Copies of all lines containing the string "ssword" are needed from the data below.

######

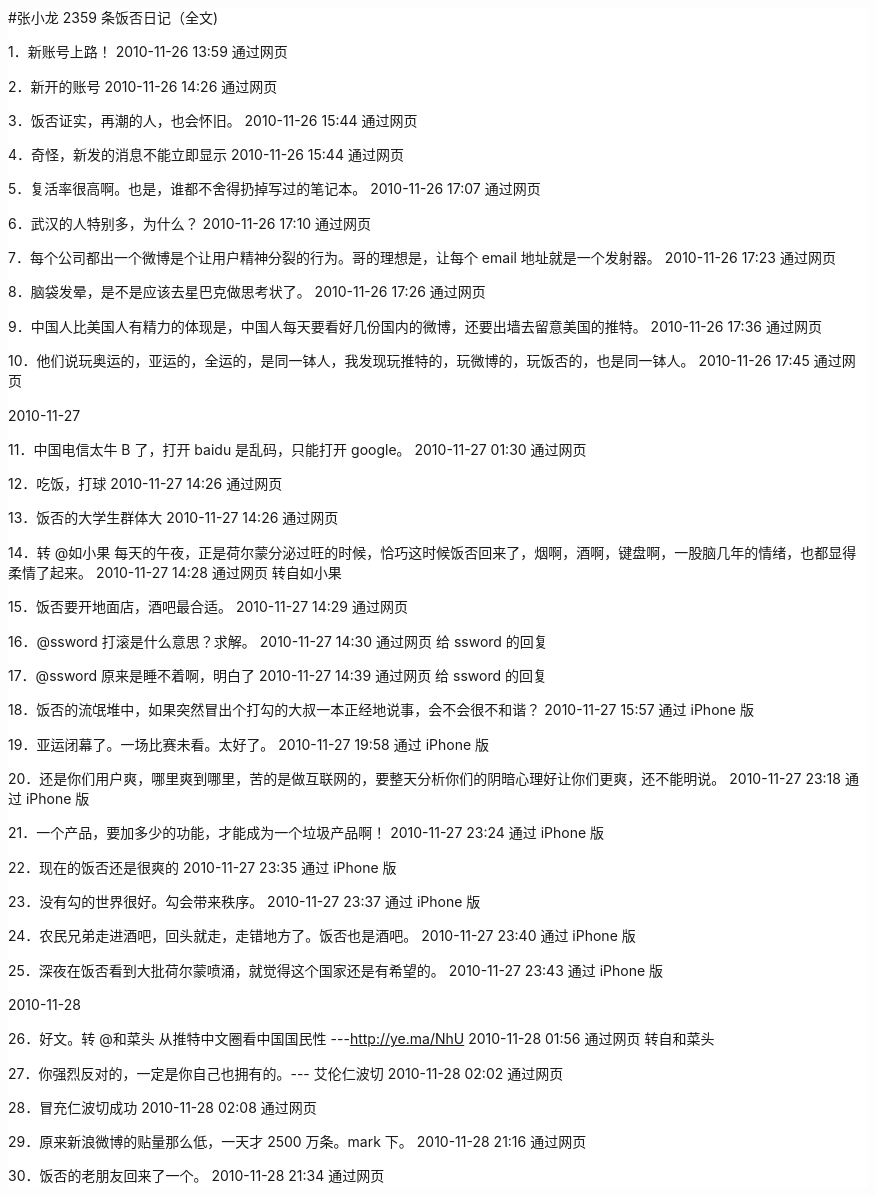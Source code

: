 #张小龙 2359 条饭否日记（全文)


1．新账号上路！ 2010-11-26 13:59 通过网页

2．新开的账号 2010-11-26 14:26 通过网页

3．饭否证实，再潮的人，也会怀旧。 2010-11-26 15:44 通过网页

4．奇怪，新发的消息不能立即显示 2010-11-26 15:44 通过网页

5．复活率很高啊。也是，谁都不舍得扔掉写过的笔记本。 2010-11-26 17:07 通过网页

6．武汉的人特别多，为什么？ 2010-11-26 17:10 通过网页

7．每个公司都出一个微博是个让用户精神分裂的行为。哥的理想是，让每个 email 地址就是一个发射器。 2010-11-26 17:23 通过网页

8．脑袋发晕，是不是应该去星巴克做思考状了。 2010-11-26 17:26 通过网页

9．中国人比美国人有精力的体现是，中国人每天要看好几份国内的微博，还要出墙去留意美国的推特。 2010-11-26 17:36 通过网页

10．他们说玩奥运的，亚运的，全运的，是同一钵人，我发现玩推特的，玩微博的，玩饭否的，也是同一钵人。 2010-11-26 17:45 通过网页

2010-11-27

11．中国电信太牛 B 了，打开 baidu 是乱码，只能打开 google。 2010-11-27 01:30 通过网页

12．吃饭，打球 2010-11-27 14:26 通过网页

13．饭否的大学生群体大 2010-11-27 14:26 通过网页

14．转 @如小果 每天的午夜，正是荷尔蒙分泌过旺的时候，恰巧这时候饭否回来了，烟啊，酒啊，键盘啊，一股脑几年的情绪，也都显得柔情了起来。 2010-11-27 14:28 通过网页 转自如小果

15．饭否要开地面店，酒吧最合适。 2010-11-27 14:29 通过网页

16．@ssword 打滚是什么意思？求解。 2010-11-27 14:30 通过网页 给 ssword 的回复

17．@ssword 原来是睡不着啊，明白了 2010-11-27 14:39 通过网页 给 ssword 的回复

18．饭否的流氓堆中，如果突然冒出个打勾的大叔一本正经地说事，会不会很不和谐？ 2010-11-27 15:57 通过 iPhone 版

19．亚运闭幕了。一场比赛未看。太好了。 2010-11-27 19:58 通过 iPhone 版

20．还是你们用户爽，哪里爽到哪里，苦的是做互联网的，要整天分析你们的阴暗心理好让你们更爽，还不能明说。 2010-11-27 23:18 通过 iPhone 版

21．一个产品，要加多少的功能，才能成为一个垃圾产品啊！ 2010-11-27 23:24 通过 iPhone 版

22．现在的饭否还是很爽的 2010-11-27 23:35 通过 iPhone 版

23．没有勾的世界很好。勾会带来秩序。 2010-11-27 23:37 通过 iPhone 版

24．农民兄弟走进酒吧，回头就走，走错地方了。饭否也是酒吧。 2010-11-27 23:40 通过 iPhone 版

25．深夜在饭否看到大批荷尔蒙喷涌，就觉得这个国家还是有希望的。 2010-11-27 23:43 通过 iPhone 版

2010-11-28

26．好文。转 @和菜头 从推特中文圈看中国国民性 ---http://ye.ma/NhU 2010-11-28 01:56 通过网页 转自和菜头

27．你强烈反对的，一定是你自己也拥有的。--- 艾伦仁波切 2010-11-28 02:02 通过网页

28．冒充仁波切成功 2010-11-28 02:08 通过网页

29．原来新浪微博的贴量那么低，一天才 2500 万条。mark 下。 2010-11-28 21:16 通过网页

30．饭否的老朋友回来了一个。 2010-11-28 21:34 通过网页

######

> _ANSWER BOX_:
16．@ssword 打滚是什么意思？求解。 2010-11-27 14:30 通过网页 给 ssword 的回复
17．@ssword 原来是睡不着啊，明白了 2010-11-27 14:39 通过网页 给 ssword 的回复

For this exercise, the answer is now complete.